Öncelikle İslam
dinine mensup bir Müslüman’da olması gereken ana özellikler;
Müslüman; salim,
selim, olgun, samimi, dürüst güvenilir kişi demektir.
Siyasi ümmetçi/Arapçı ise; İslamı ve Müslüman’ı
sömüren, kullanan, satan, bundan getirim ve haram para kazanan, dürüst olmayan,
oy ve millet malını çalan, kul hakkı yiyen, beytülmali soyan, yalancı, üçkâğıtçı,
nefsine yenik, takiyeci, milliyetsiz, demokrasi ve hukuk düşmanı icraatların
içinde yer alır.
Halkının çoğunluğu Müslüman olan hiçbir ülkede
İslam ve Müslümanlar söz sahibi değildir. Şekil, üslup, sembol olarak İslamı
dibine kadar kullanan, satan, haramzade siyasi ümmetçiler hâkimdir, dışa
bağımlı ve bir büyük emperyal devlete hizmet eden, projelerinde rol alan
şahıslar hükümrandır.

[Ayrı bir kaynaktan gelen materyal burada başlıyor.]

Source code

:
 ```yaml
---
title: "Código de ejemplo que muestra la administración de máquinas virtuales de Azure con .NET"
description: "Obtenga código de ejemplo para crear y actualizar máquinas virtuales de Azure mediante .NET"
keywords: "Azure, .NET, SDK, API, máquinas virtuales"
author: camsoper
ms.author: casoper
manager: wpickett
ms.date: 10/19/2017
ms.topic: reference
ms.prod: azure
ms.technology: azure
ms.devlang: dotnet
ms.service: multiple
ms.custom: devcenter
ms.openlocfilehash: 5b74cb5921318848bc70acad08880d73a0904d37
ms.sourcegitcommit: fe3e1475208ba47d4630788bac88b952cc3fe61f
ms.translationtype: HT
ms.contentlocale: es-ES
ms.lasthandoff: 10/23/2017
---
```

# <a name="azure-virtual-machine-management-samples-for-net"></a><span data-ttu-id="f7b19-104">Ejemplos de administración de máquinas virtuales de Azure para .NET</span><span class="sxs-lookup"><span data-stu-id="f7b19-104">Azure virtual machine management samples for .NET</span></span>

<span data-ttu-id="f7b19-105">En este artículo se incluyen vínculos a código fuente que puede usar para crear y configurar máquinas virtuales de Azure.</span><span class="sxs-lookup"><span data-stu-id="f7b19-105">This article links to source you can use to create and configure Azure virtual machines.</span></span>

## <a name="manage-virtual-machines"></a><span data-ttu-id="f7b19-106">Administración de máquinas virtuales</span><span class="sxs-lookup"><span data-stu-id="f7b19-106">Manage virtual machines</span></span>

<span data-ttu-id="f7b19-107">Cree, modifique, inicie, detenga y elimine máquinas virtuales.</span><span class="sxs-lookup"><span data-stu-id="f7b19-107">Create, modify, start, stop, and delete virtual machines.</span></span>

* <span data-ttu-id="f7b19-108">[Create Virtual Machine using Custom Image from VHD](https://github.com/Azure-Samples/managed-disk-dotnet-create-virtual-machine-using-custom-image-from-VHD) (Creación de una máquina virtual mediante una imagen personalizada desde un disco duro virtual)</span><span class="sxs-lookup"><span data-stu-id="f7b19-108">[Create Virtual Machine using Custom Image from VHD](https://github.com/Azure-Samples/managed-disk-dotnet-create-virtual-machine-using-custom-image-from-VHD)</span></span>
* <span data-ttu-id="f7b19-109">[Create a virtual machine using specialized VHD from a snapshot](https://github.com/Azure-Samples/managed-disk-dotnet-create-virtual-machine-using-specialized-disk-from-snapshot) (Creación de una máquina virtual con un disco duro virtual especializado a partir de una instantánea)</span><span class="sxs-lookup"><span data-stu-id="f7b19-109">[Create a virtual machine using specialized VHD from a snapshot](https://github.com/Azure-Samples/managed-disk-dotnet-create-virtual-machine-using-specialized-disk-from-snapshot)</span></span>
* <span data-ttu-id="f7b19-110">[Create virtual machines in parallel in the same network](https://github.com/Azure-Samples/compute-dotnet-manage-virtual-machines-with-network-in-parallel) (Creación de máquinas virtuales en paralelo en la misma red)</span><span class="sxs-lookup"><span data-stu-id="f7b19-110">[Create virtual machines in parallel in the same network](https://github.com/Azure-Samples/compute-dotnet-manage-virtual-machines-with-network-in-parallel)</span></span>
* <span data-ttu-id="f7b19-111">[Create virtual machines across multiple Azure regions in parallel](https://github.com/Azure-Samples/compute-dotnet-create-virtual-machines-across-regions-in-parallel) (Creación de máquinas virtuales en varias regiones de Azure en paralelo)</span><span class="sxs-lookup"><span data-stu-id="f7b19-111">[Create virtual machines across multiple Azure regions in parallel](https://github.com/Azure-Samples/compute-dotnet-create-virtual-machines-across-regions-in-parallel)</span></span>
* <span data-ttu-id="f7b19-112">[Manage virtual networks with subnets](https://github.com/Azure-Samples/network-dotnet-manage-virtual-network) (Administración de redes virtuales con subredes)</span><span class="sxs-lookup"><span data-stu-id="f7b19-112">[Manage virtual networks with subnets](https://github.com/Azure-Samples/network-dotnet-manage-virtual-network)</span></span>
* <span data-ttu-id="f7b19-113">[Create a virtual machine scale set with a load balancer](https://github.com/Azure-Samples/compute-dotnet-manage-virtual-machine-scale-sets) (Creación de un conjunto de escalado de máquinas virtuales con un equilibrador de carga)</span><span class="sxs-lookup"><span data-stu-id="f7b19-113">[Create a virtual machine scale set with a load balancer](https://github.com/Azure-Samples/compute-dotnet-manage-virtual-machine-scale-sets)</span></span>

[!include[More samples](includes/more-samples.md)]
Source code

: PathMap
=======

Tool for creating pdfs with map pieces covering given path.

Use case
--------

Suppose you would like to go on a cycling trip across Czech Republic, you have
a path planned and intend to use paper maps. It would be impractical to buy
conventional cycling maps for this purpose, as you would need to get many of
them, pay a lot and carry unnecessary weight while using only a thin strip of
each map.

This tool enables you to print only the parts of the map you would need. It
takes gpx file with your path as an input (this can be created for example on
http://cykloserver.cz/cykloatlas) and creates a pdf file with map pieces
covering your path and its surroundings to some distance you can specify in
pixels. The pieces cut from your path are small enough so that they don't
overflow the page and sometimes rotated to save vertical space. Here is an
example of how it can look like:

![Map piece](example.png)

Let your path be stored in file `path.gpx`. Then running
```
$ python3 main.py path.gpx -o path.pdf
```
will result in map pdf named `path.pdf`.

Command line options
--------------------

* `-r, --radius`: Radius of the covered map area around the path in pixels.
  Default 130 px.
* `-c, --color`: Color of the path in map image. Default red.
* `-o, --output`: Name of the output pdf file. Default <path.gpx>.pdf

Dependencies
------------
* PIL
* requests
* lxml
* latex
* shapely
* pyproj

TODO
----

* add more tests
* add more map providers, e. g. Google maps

Bu böyle devam ettiği müddetçe Müslümanlar sahte, sözde İslamcıları,
siyasi ümmetçileri başa geçirttikçe, onlardan nema peşine koşmaya devam
ettikçe, ne İslam ne Müslüman ayağa kalkamayacak, devamlı emperyalizme yenik
düşecektir.
Bu manada Atatürk
dinle değil, din adına oynanan trajedi ile din adına ulusu medeniyet
dünyasından ayıran, ulusu cahil bırakan, geri bırakan, yoksul bırakan kafa ile düşünce
ile inanışla savastı.
O halde Laiklik
ilkesine her zamankinden daha çok ihtiyaç vardır:
Bu sebeple din ve
dünya işlerinin birbirinden ayrılması, dinin asla devlet ve dünya işlerine
karıştırılmaması ve herkesin inanışında serbest olması lazımdı. Laiklik bu idi
ve hiç vakit kaybetmeden devletin laik olması gerekti.
‘’Her şahsın fikir,
vicdan ve din hürriyetine hakkı vardır. Bu hak, din veya kanaat değiştirme
hürriyetini, dinini veya kanaatini tek başına veya topluca, açık olarak veya
özel öğretim, tatbikat, ibadet ve ayinlere izhar etme hürriyetini gerektirir.’’Bu
ilkelerin uygar toplumlarda gerçeklik kazanması, yüzyıllar boyunca süren bir
fikir savaşı sonunda kazanılmış bir başarıdır.
Biz her vasıtadan
yalnız ve ancak bir bakımdan faydalanırız. O da şudur: Türk ulusunu uygar
dünyada, layık olduğu mevkie çıkarmak ve Türkiye Cumhuriyeti’ni sarsılmaz
temelleri her gün daha ziyade kuvvetlendirmek… Ve bunun için de istibdat
fikrini öldürmektir
Bu bakımdan
cumhuriyetin en büyük eseri laiklik devrimdir. Cumhuriyetçilik, halkçılık,
devletçilik, milliyetçilik, devrimcilik ancak laik bir fikrin temelleri
üzerinde yükselebilir.
Bütün devrimlerimizin
temeli olan laiklik zedelendiği anda, bu temel üzerine kurumlu olan bütün
devrim düzenimiz büyük bir çöküntüye uğrar.
Sonuç olarak
diyebiliriz ki laiklik yani fikir ve vicdan hürriyeti, bütün devrimlerimizin temeli,
ruhu, özü hatta kaynağıdır.
‘’Tanrı ile kulun
arasına girilmez.’’atasözümüz, laikliğin Türk ruhundaki özlülüğünü ne güzel
belirtmektedir.
*
Bir toplantıda,
Mustafa Kemal kürsüye çıkar ve sorar; ‘’Arkadaslar, buraya gelmeden önce
hepinizden Bakara Suresi’ni 288’e kadar okumanızı rica etmistim. Kimler okudu
Bakara’yı 288’e kadar?’’
Salondaki bütün eller
istisnasız olarak bu ricayı yerine getirdiklerini belirtmek için havaya kalkar.
Bunun üzerine Mustafa Kemal sözlerine devam eder:
‘’Beyler iste
kuracağımız devletin neden din temeline dayanamayacağının açıklaması ortadadır.